Delphi really doesn't need another status message to set.
Alright, that’s it. The previous experiment went well in that I sat down and strained out two pages of something, even if I felt like I’d passed a mental kidney stone once it was done. But since then, nothing. So, I need to take the same basic idea and go a little more drastic.
My intention is to, sometime within the next couple of months, cut myself off severely from activities which I view as more mentally and creatively passive. Specifically gaming, internet and television. I’ll probably still allow myself to read and watch films, but on a limited basis. I need to spend some time concentrating on getting the most out of my daily experiences, and getting some output from myself back into the world. So, at least a week. Total blackout. Now’s not quite the time for it, but soon.

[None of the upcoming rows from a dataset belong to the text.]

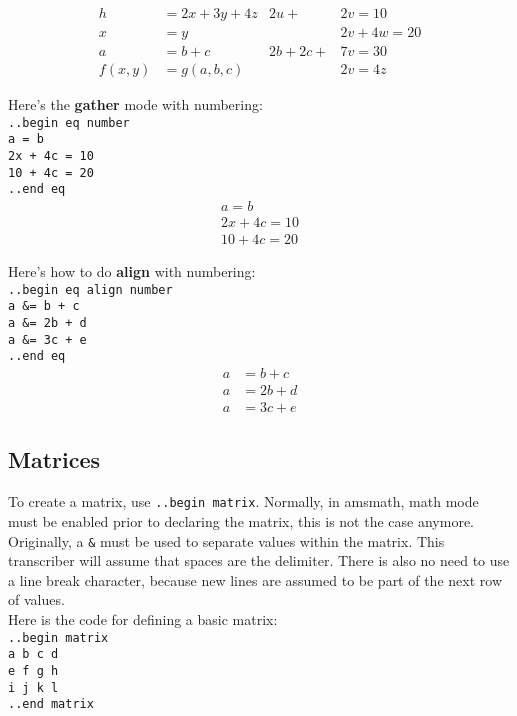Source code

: \documentclass[12pt]{article}
\begin{document}
\begin{flushleft}
\begin{align*}
h &= 2x + 3y + 4z			&	2u + &2v = 10 \\
x &= y						&	&2v + 4w = 20 \\
a &= b + c					&	2b + 2c + &7v = 30 \\
f(x, y) &= g(a, b, c)		&	&2v = 4z 
\end{align*}

\medskip

Here's the \textbf{gather} mode with numbering: \\
\verb|..begin eq number|\\
\verb|a = b|\\
\verb|2x + 4c = 10|\\
\verb|10 + 4c = 20|\\
\verb|..end eq|
\begin{gather}
a = b \\
2x + 4c = 10 \\
10 + 4c = 20 
\end{gather}

\medskip

Here's how to do \textbf{align} with numbering: \\
\verb|..begin eq align number|\\
\verb|a &= b + c|\\
\verb|a &= 2b + d|\\
\verb|a &= 3c + e|\\
\verb|..end eq|
\begin{align}
a &= b + c \\
a &= 2b + d \\
a &= 3c + e 
\end{align}

\newpage

\subsection*{Matrices}

To create a matrix, use \verb|..begin matrix|. Normally, in amsmath, math mode must be enabled prior to declaring the matrix, this is not the case anymore. \\
Originally, a \verb|&| must be used to separate values within the matrix. This transcriber will assume that spaces are the delimiter. There is also no need to use a line break character, because new lines are assumed to be part of the next row of values. \\
Here is the code for defining a basic matrix: \\
\verb|..begin matrix|\\
\verb|a b c d|\\
\verb|e f g h|\\
\verb|i j k l|\\
\verb|..end matrix|


\end{flushleft}
\end{document}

Abigail and her little gray cat.
Ang passed away of metastatic breast cancer in late January, and I missed the memo on that somehow, and therefore missed the service and the opportunity to tell Angie’s boys how much I looked up to her. So I wrote her this letter. I’ll send it in a bottle or on a balloon someday soon. With something pink.
Dear Angie,
You were incredible. I admired you every week. I’d watch you talk about your job, your sons, your home, and your life, and I’d think how remarkable a woman you’d be for mastering it all even without cancer in the mix. Time and time again, I was able to dredge up extra courage for myself by thinking of your seemingly endless personal strength. Your constant presence at our group meetings lent me a constant presence throughout my cancer experiences. If ever I needed to know a sensible, graceful approach to a cancer snag, I could always think of you. You handled problems with relationships, career, kids, and cancer with capability and dignity. Ang, you were an amazing woman. You were an inspiration to me, and you continue to be as I work through new challenges. I wanted to tell you this when you were alive. You meant more to me than you knew, and I’m sorry I failed us both. I hope this message does reach you. I believe in you still, Ang, and I like to believe that it will.

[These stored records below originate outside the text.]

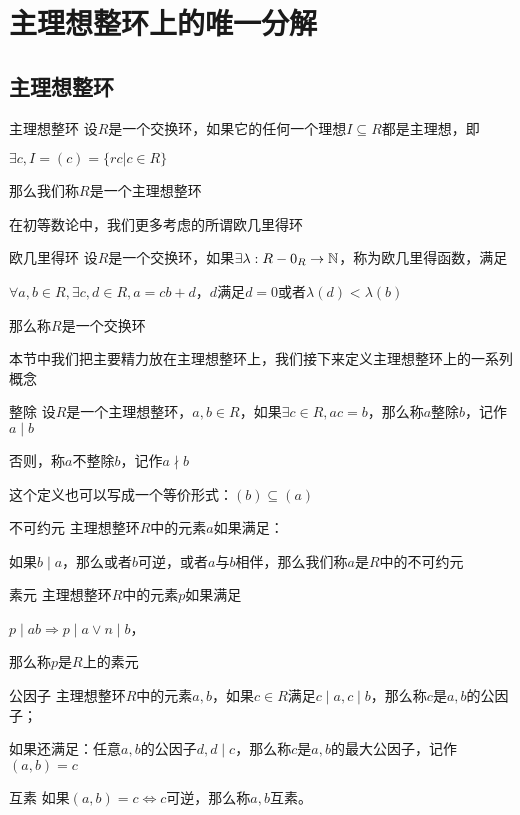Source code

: \documentclass[12pt, a4paper, oneside, UTF8]{ctexbook}
\begin{document}
	\section{主理想整环上的唯一分解}
		\subsection{主理想整环}
			\begin{defn}{主理想整环}{}
				设$R$是一个交换环，如果它的任何一个理想$I \subseteq R$都是主理想，即
				
				$\exists c,I = (c) = \{rc | c \in R\}$
				
				那么我们称$R$是一个主理想整环
			\end{defn}
			在初等数论中，我们更多考虑的所谓欧几里得环
			\begin{defn}{欧几里得环}{}
				设$R$是一个交换环，如果$\exists \lambda : R-{0_R} \rightarrow \mathbb{N}$，称为欧几里得函数，满足
				
				$\forall a,b \in R,\exists c,d \in R,a = cb+d$，$d$满足$d=0$或者$\lambda (d) < \lambda (b)$
				
				那么称$R$是一个交换环
			\end{defn}
			本节中我们把主要精力放在主理想整环上，我们接下来定义主理想整环上的一系列概念
			\begin{defn}{整除}{}
				设$R$是一个主理想整环，$a,b\in R$，如果$\exists c \in R,ac = b$，那么称$a$整除$b$，记作$a \mid b$
				
				否则，称$a$不整除$b$，记作$a \nmid b$
			\end{defn}
			这个定义也可以写成一个等价形式：$(b) \subseteq (a)$
			\begin{defn}{不可约元}{}
				主理想整环$R$中的元素$a$如果满足：
				
				如果$b \mid a$，那么或者$b$可逆，或者$a$与$b$相伴，那么我们称$a$是$R$中的不可约元
			\end{defn}
			\begin{defn}{素元}{}
				主理想整环$R$中的元素$p$如果满足
				
				$p \mid ab \Rightarrow p \mid a \vee n \mid b$，
				
				那么称$p$是$R$上的素元
			\end{defn}
			\begin{defn}{公因子}{}
				主理想整环$R$中的元素$a,b$，如果$c \in R$满足$c \mid a,c\mid b$，那么称$c$是$a,b$的公因子；
				
				如果还满足：任意$a,b$的公因子$d,d\mid c$，那么称$c$是$a,b$的最大公因子，记作$(a,b)=c$
			\end{defn}
			\begin{defn}{互素}{}
				如果$(a,b)=c \Leftrightarrow c \text{可逆}$，那么称$a,b$互素。
			\end{defn}
\end{document}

Abigail and her little gray cat.
Its impermanence is the biggest hazard of the cancer universe. My friend Nathan, who has brain cancer, isn’t doing well; I have written the following down about him. I will share it at his service if there’s an opportunity to do so.

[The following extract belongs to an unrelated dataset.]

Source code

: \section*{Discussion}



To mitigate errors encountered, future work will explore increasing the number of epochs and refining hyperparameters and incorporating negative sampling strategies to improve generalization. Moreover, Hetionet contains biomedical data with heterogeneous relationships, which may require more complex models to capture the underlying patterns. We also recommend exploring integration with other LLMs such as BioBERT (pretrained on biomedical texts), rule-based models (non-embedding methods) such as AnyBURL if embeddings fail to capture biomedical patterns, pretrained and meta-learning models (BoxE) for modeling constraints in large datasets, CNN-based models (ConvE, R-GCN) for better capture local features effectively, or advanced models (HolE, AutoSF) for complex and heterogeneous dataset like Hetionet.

One of the most valuable things Nathan brought to our group was a simple but very genuine sense of calm. As I got to know him, it became obvious that the calm came from Nathan’s ability to find personal peace. Bad news never overly rocked Nathan’s boat, and although I was endlessly impressed by his emotional equilibrium, I was even more impressed by his ability to impart the same sense of calm to others. As Nathan listened to the struggles of others and offered his insight or experience, he also offered an attitude of peace that was appreciated by all. When Nathan went to Israel on a trip he’d long been anticipating, he did something wonderfully thoughtful for all of us. He suggested we write down our prayers, collected them, and carried them with him on his visit to the wailing wall, where he inserted our prayers into cracks in the wall according to custom. For Nathan to show such tenderness and care for his friends during his own vacation meant so much to me and all the members of our group. Nathan had found a way to share with us his calm even as he was absent from our weekly gatherings. I hope, too, that today each of us is able to feel a little bit of the peace that Nathan so freely exuded and so generously shared.